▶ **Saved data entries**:
^^^^^^^^^^^^^^^^

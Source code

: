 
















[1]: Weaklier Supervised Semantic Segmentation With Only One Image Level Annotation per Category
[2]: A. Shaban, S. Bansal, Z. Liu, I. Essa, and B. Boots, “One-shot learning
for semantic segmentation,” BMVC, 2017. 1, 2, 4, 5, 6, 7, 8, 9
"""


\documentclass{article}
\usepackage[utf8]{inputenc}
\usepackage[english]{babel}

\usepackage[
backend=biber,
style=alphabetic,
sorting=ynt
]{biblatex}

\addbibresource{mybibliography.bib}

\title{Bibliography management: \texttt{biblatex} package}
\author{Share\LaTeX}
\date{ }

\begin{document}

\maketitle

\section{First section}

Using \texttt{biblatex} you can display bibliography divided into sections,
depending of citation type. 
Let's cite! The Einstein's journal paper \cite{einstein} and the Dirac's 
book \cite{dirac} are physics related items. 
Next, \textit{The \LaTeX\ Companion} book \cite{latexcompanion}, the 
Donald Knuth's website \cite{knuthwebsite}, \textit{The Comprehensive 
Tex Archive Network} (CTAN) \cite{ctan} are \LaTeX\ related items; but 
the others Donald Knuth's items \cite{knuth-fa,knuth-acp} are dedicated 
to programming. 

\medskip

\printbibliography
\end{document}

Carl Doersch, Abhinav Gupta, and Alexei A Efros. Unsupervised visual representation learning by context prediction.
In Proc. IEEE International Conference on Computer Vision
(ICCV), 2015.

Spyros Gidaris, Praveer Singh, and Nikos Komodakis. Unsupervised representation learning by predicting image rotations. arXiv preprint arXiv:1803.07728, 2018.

^^^^^^^^^^^^^^^^

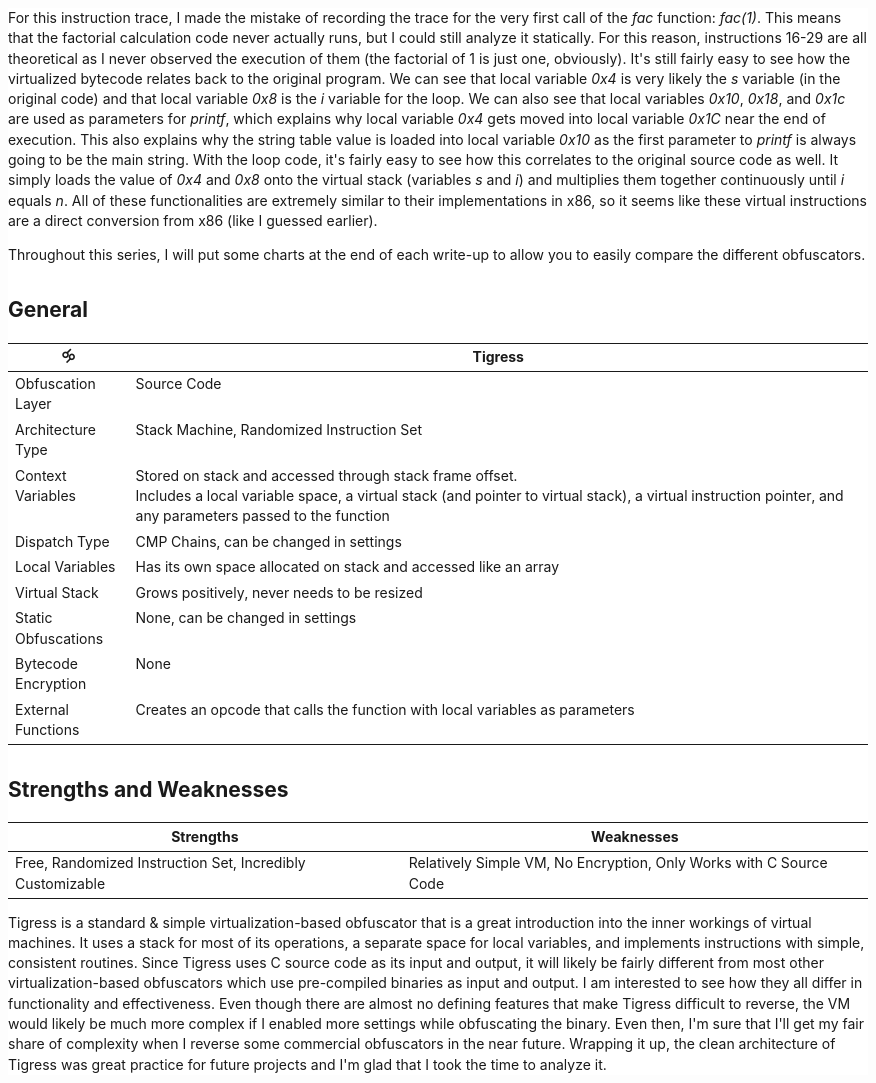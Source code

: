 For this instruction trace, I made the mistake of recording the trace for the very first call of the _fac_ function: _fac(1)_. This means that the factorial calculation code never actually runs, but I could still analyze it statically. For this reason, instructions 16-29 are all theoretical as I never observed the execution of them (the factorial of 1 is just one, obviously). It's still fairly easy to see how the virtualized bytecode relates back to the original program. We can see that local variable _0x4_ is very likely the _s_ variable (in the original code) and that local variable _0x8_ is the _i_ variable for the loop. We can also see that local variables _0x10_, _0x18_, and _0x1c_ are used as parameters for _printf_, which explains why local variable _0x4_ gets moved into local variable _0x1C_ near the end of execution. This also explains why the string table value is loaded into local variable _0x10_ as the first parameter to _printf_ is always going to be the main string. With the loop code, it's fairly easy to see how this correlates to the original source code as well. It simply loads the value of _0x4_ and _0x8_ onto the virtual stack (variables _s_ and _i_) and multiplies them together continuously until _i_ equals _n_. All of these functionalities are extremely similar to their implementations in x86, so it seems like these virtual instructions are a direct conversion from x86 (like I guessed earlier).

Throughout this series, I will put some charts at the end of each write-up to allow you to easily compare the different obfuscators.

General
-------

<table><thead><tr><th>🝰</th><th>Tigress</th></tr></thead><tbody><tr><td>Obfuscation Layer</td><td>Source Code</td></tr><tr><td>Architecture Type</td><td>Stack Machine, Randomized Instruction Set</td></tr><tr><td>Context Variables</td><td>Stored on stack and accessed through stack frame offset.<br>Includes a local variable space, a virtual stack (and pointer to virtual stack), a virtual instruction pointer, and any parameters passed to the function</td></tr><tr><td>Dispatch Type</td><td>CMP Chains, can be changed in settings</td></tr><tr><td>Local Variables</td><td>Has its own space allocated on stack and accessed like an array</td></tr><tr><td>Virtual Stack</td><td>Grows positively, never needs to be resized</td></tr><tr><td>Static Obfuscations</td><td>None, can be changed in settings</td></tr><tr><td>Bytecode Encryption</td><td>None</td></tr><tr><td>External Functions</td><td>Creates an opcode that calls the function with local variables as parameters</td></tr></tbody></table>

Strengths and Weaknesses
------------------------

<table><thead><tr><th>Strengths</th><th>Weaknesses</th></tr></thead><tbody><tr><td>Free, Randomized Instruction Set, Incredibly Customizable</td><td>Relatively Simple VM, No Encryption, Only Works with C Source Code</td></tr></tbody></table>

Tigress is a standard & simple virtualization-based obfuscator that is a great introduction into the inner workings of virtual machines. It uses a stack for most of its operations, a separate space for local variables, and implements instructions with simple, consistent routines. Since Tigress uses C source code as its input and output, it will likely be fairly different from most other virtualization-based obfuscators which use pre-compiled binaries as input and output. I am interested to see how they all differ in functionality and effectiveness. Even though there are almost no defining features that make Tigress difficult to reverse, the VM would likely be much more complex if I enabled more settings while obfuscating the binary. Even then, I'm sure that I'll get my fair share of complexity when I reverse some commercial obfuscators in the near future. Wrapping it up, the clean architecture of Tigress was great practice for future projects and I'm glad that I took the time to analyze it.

^^^^^^^^^^^^^^^^

▶ **TASK STATEMENT**:
Above are the entries. Copy exactly the part that opens with the line containing "(ICCV), 2015." and closes with the line containing "Spyros Gidaris, Praveer", and no more.

▶ **ANSWER FOR THE TASK**:
(ICCV), 2015.

Spyros Gidaris, Praveer Singh, and Nikos Komodakis. Unsupervised representation learning by predicting image rotations. arXiv preprint arXiv:1803.07728, 2018.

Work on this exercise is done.